I went to see a movie and the young woman I wanted to buy wine from burst into tears as I approached the counter. I had no idea what to do as she was moaning in Dutch, but I made a sad face and put my hands up in sympathy/surrender. A supervisor tapped her out and apologised, but I assured him it was fine, happened all the time. If I had a dollar!
“Garbage in a fancy bag is still just garbage”. This was my reasoning to a beggar woman as to why I had no money to buy some tissues from her. I wore my one suit out to trick people into thinking I was fancy, and it worked, but not in the way I had wanted.
Went to Leiden to visit a good friend who lives there. It was a small sleepy version of Amsterdam and I loved it. We rode around on bicycles along canals and through parklands and saw tiny windmills and markets with waffles and it was all just so Dutch. As we explored an organic farm cafe, I became enraptured by a large chicken. She was incredible, and of all the things Holland had to offer, I found a chicken. Turns out I’ll probably always be that kid sitting in the chicken coop with a cup of tea in my wizard dressing gown, telling the gals about my dreams. You can take the kid out of the coop, etc.
It hailed for about fifteen minutes and coated everything in a brief layer of white. It was intense and magic. Then it was gone and the sun came out and it all melted. I haven’t had meteorological whiplash like this since Melbourne, bless.

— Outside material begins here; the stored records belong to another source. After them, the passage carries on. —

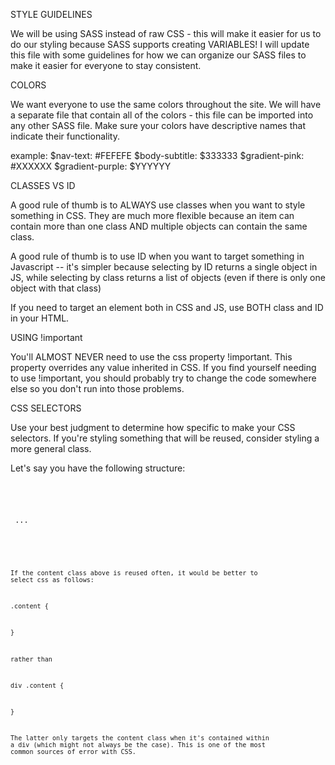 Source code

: STYLE GUIDELINES

We will be using SASS instead of raw CSS - this will make it easier for us to do our styling because SASS supports creating VARIABLES! I will update this file with some guidelines for how we can organize our SASS files to make it easier for everyone to stay consistent.

COLORS

We want everyone to use the same colors throughout the site. We will have a separate file that contain all of the colors - this file can be imported into any other SASS file. Make sure your colors have descriptive names that indicate their functionality.

example: 
$nav-text: 		#FEFEFE
$body-subtitle:		$333333
$gradient-pink: 	#XXXXXX
$gradient-purple: 	$YYYYYY


CLASSES VS ID

A good rule of thumb is to ALWAYS use classes when you want to style something in CSS. They are much more flexible because an item can contain more than one class AND multiple objects can contain the same class. 

A good rule of thumb is to use ID when you want to target something in Javascript -- it's simpler because selecting by ID returns a single object in JS, while selecting by class returns a list of objects (even if there is only one object with that class)

If you need to target an element both in CSS and JS, use BOTH class and ID in your HTML.

USING !important

You'll ALMOST NEVER need to use the css property !important. This property overrides any value inherited in CSS. If you find yourself needing to use !important, you should probably try to change the code somewhere else so you don't run into those problems.

CSS SELECTORS 

Use your best judgment to determine how specific to make your CSS selectors. If you're styling something that will be reused, consider styling a more general class.

Let's say you have the following structure:

<code>
<div>
	<p class="content"> ... </p>
</div>
<code>

If the content class above is reused often, it would be better to select css as follows:

.content {

}

rather than

div .content {

} 

The latter only targets the content class when it's contained within a div (which might not always be the case). This is one of the most common sources of error with CSS.
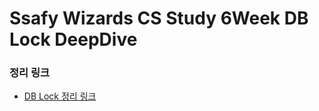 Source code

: # Ssafy Wizards CS Study 6Week DB Lock DeepDive

### 정리 링크
- [DB Lock 정리 링크](https://github.com/InJun2/TIL/blob/main/CS-topic/DB/Lock.md) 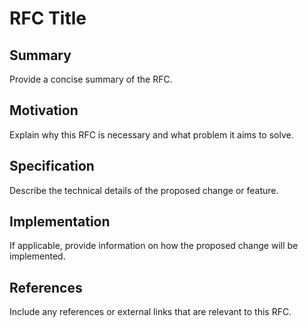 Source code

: # RFC Title

## Summary

Provide a concise summary of the RFC.

## Motivation

Explain why this RFC is necessary and what problem it aims to solve.

## Specification

Describe the technical details of the proposed change or feature.

## Implementation

If applicable, provide information on how the proposed change will be implemented.

## References

Include any references or external links that are relevant to this RFC.
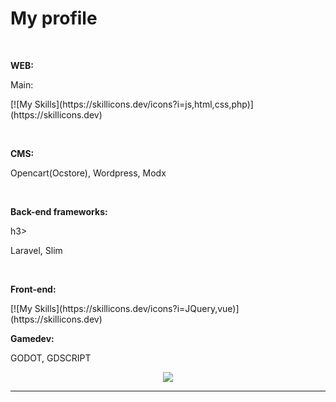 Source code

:<h1><b>My profile</b></h1>
<br>
<p><b>WEB:</b></p>
<div>
<p>Main:</p>
<p>
    [![My Skills](https://skillicons.dev/icons?i=js,html,css,php)](https://skillicons.dev)
</p>
    <br>
<p><b>CMS:</b></p>
<p>
    Opencart(Ocstore), Wordpress, Modx
</p>
    <br>
<p><b>Back-end frameworks:</b></p>h3>
<p>
    Laravel, Slim
</p>
    <br>
<p><b>Front-end:</b></p>
<p>
    [![My Skills](https://skillicons.dev/icons?i=JQuery,vue)](https://skillicons.dev)
</p>
    
<p><b>Gamedev:</b><p>
<p>
    GODOT, GDSCRIPT
</p>
</div>
<p align="center" >
    <a href="LINK TO: WHEN CLICKED">
      <img src="https://github.r2v.ch/codewars?user=Owlondrugsmobile&name=true&top_languages=true&stroke=%23b362ff" />
    </a>
</p>
<hr>
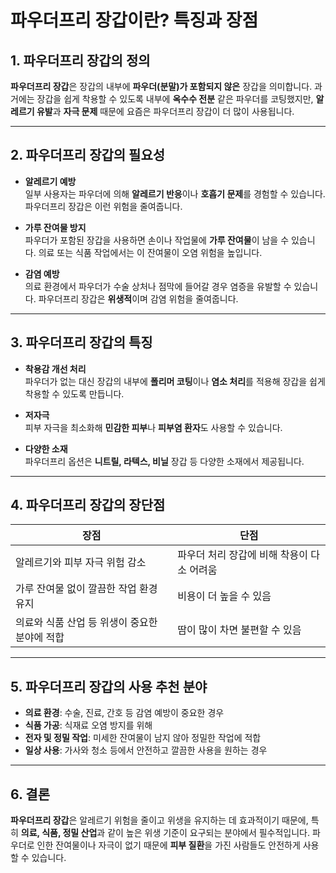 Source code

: # 파우더프리 장갑이란? 특징과 장점

## 1. 파우더프리 장갑의 정의  
**파우더프리 장갑**은 장갑의 내부에 **파우더(분말)가 포함되지 않은** 장갑을 의미합니다. 과거에는 장갑을 쉽게 착용할 수 있도록 내부에 **옥수수 전분** 같은 파우더를 코팅했지만, **알레르기 유발**과 **자극 문제** 때문에 요즘은 파우더프리 장갑이 더 많이 사용됩니다.

---

## 2. 파우더프리 장갑의 필요성  
- **알레르기 예방**  
  일부 사용자는 파우더에 의해 **알레르기 반응**이나 **호흡기 문제**를 경험할 수 있습니다. 파우더프리 장갑은 이런 위험을 줄여줍니다.

- **가루 잔여물 방지**  
  파우더가 포함된 장갑을 사용하면 손이나 작업물에 **가루 잔여물**이 남을 수 있습니다. 의료 또는 식품 작업에서는 이 잔여물이 오염 위험을 높입니다.

- **감염 예방**  
  의료 환경에서 파우더가 수술 상처나 점막에 들어갈 경우 염증을 유발할 수 있습니다. 파우더프리 장갑은 **위생적**이며 감염 위험을 줄여줍니다.

---

## 3. 파우더프리 장갑의 특징  
- **착용감 개선 처리**  
  파우더가 없는 대신 장갑의 내부에 **폴리머 코팅**이나 **염소 처리**를 적용해 장갑을 쉽게 착용할 수 있도록 만듭니다.

- **저자극**  
  피부 자극을 최소화해 **민감한 피부**나 **피부염 환자**도 사용할 수 있습니다.

- **다양한 소재**  
  파우더프리 옵션은 **니트릴, 라텍스, 비닐** 장갑 등 다양한 소재에서 제공됩니다.

---

## 4. 파우더프리 장갑의 장단점  

| **장점**                              | **단점**                              |
|---------------------------------------|---------------------------------------|
| 알레르기와 피부 자극 위험 감소         | 파우더 처리 장갑에 비해 착용이 다소 어려움 |
| 가루 잔여물 없이 깔끔한 작업 환경 유지 | 비용이 더 높을 수 있음               |
| 의료와 식품 산업 등 위생이 중요한 분야에 적합 | 땀이 많이 차면 불편할 수 있음        |

---

## 5. 파우더프리 장갑의 사용 추천 분야  
- **의료 환경**: 수술, 진료, 간호 등 감염 예방이 중요한 경우  
- **식품 가공**: 식재료 오염 방지를 위해  
- **전자 및 정밀 작업**: 미세한 잔여물이 남지 않아 정밀한 작업에 적합  
- **일상 사용**: 가사와 청소 등에서 안전하고 깔끔한 사용을 원하는 경우

---

## 6. 결론  
**파우더프리 장갑**은 알레르기 위험을 줄이고 위생을 유지하는 데 효과적이기 때문에, 특히 **의료, 식품, 정밀 산업**과 같이 높은 위생 기준이 요구되는 분야에서 필수적입니다. 파우더로 인한 잔여물이나 자극이 없기 때문에 **피부 질환**을 가진 사람들도 안전하게 사용할 수 있습니다.
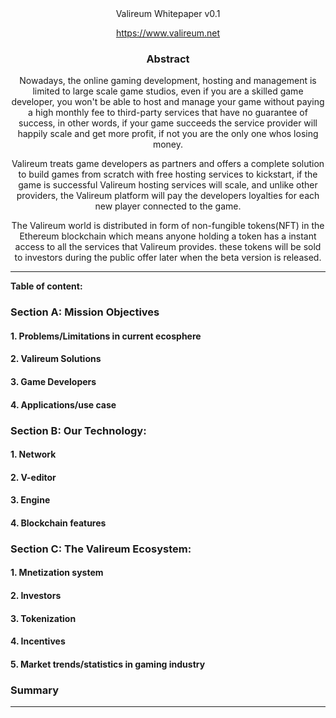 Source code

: 








<div align="center">Valireum Whitepaper v0.1

https://www.valireum.net</div>





### <div align="center">Abstract</div>

<div align="center">Nowadays, the online gaming development, hosting and management is limited to large scale game studios, even if you are a skilled game developer, you won't be able to host and manage your game without paying a high monthly fee to third-party services that have no guarantee of success, in other words, if your game succeeds the service provider will happily scale and get more profit, if not you are the only one whos losing money.

Valireum treats game developers as partners and offers a complete solution to build games from scratch with free hosting services to kickstart, if the game is successful Valireum hosting services will scale, and unlike other providers, the Valireum platform will pay the developers loyalties for each new player connected to the game.

The Valireum world is distributed in form of non-fungible tokens(NFT) in the Ethereum blockchain which means anyone holding a token has a instant access to all the services that Valireum provides. these tokens will be sold to investors during the public offer later when the beta version is released.</div>

--------------------------------------------------------------------------------------------------------------

**Table of content:**

### **Section A: Mission Objectives**
####   1. Problems/Limitations in current ecosphere
####   2. Valireum Solutions
####   3. Game Developers
####   4. Applications/use case

### **Section B: Our Technology:**
####   1. Network
####   2. V-editor
####   3. Engine
####   4. Blockchain features

### **Section C: The Valireum Ecosystem:**
####   1. Mnetization system
####   2. Investors
####   3. Tokenization 
####   4. Incentives
####   5. Market trends/statistics in gaming industry

### **Summary**

--------------------------------------------------------------------------------------------------------------------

I decided to stay a few nights in a little house in a small town called Lisse, to take some time to breathe and regroup. Sort my shit out and so forth. I arrived and was picked up by a giant and beautiful man named Sven and taken to my loft. I was greeted with wine and roses and I wanted to turn to Sven and say, “do you come with the car”, but was afraid he wouldn’t get the reference and could lead to an awkward translation. I managed to get sick so spent a couple of days resting in my own garden house and it was perfect. I went for like two walks in the daytime but mostly I rested. I’m so good at resting it’s not even funny.
The town of Lisse is renowned for its blooming Tulip fields. If you arrive in autumn when there is no bloom, everyone will point it out as if you didn’t notice what season it was, and constantly ask you why you are there. Eventually I just ended up responding that I enjoyed empty ploughed fields.
Everything in Holland is adorable, and it’s possibly condescending to say so but I don’t care. I came across a tiny windmill and there are ducks and swans everywhere and even their favourite snack food is called a stroopwafel which is as delicious as it is adorable-sounding. I have been offered a room in a house in Amsterdam by some fellow aussie-expats, so now as I travel further I can dream of my new potential Dutch life. I had never planned to live here, but the Netherlands have grown on me. Plus they invented gin and legally sell pills called Donald Trumps; what’s not to love?